## Your instructions
Each line of the data has to be written out again exactly as shown.

## Items listed in a dataset
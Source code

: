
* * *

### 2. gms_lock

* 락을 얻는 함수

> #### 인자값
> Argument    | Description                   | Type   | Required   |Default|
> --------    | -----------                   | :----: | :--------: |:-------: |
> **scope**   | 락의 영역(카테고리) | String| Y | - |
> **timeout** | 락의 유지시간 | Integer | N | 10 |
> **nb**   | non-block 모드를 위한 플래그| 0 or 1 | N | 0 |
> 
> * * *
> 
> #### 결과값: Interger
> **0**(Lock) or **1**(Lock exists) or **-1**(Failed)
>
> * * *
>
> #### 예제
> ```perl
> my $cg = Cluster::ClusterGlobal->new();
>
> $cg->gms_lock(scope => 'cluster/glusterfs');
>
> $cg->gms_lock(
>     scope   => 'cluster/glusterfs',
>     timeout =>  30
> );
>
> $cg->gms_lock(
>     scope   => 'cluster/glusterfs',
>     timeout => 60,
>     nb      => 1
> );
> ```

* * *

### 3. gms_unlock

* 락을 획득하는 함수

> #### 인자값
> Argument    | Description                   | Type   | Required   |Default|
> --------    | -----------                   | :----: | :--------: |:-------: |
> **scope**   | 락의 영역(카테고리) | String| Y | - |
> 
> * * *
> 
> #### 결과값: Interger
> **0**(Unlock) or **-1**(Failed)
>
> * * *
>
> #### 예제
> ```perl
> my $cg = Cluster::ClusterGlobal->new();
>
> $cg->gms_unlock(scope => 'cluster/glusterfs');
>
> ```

## Answer to the exercise
Source code

:
* * *

### 2. gms_lock

* 락을 얻는 함수

> #### 인자값
> Argument    | Description                   | Type   | Required   |Default|
> --------    | -----------                   | :----: | :--------: |:-------: |
> **scope**   | 락의 영역(카테고리) | String| Y | - |
> **timeout** | 락의 유지시간 | Integer | N | 10 |
> **nb**   | non-block 모드를 위한 플래그| 0 or 1 | N | 0 |
> 
> * * *
> 
> #### 결과값: Interger
> **0**(Lock) or **1**(Lock exists) or **-1**(Failed)
>
> * * *
>
> #### 예제
> ```perl
> my $cg = Cluster::ClusterGlobal->new();
>
> $cg->gms_lock(scope => 'cluster/glusterfs');
>
> $cg->gms_lock(
>     scope   => 'cluster/glusterfs',
>     timeout =>  30
> );
>
> $cg->gms_lock(
>     scope   => 'cluster/glusterfs',
>     timeout => 60,
>     nb      => 1
> );
> ```

* * *

### 3. gms_unlock

* 락을 획득하는 함수

> #### 인자값
> Argument    | Description                   | Type   | Required   |Default|
> --------    | -----------                   | :----: | :--------: |:-------: |
> **scope**   | 락의 영역(카테고리) | String| Y | - |
> 
> * * *
> 
> #### 결과값: Interger
> **0**(Unlock) or **-1**(Failed)
>
> * * *
>
> #### 예제
> ```perl
> my $cg = Cluster::ClusterGlobal->new();
>
> $cg->gms_unlock(scope => 'cluster/glusterfs');
>
> ```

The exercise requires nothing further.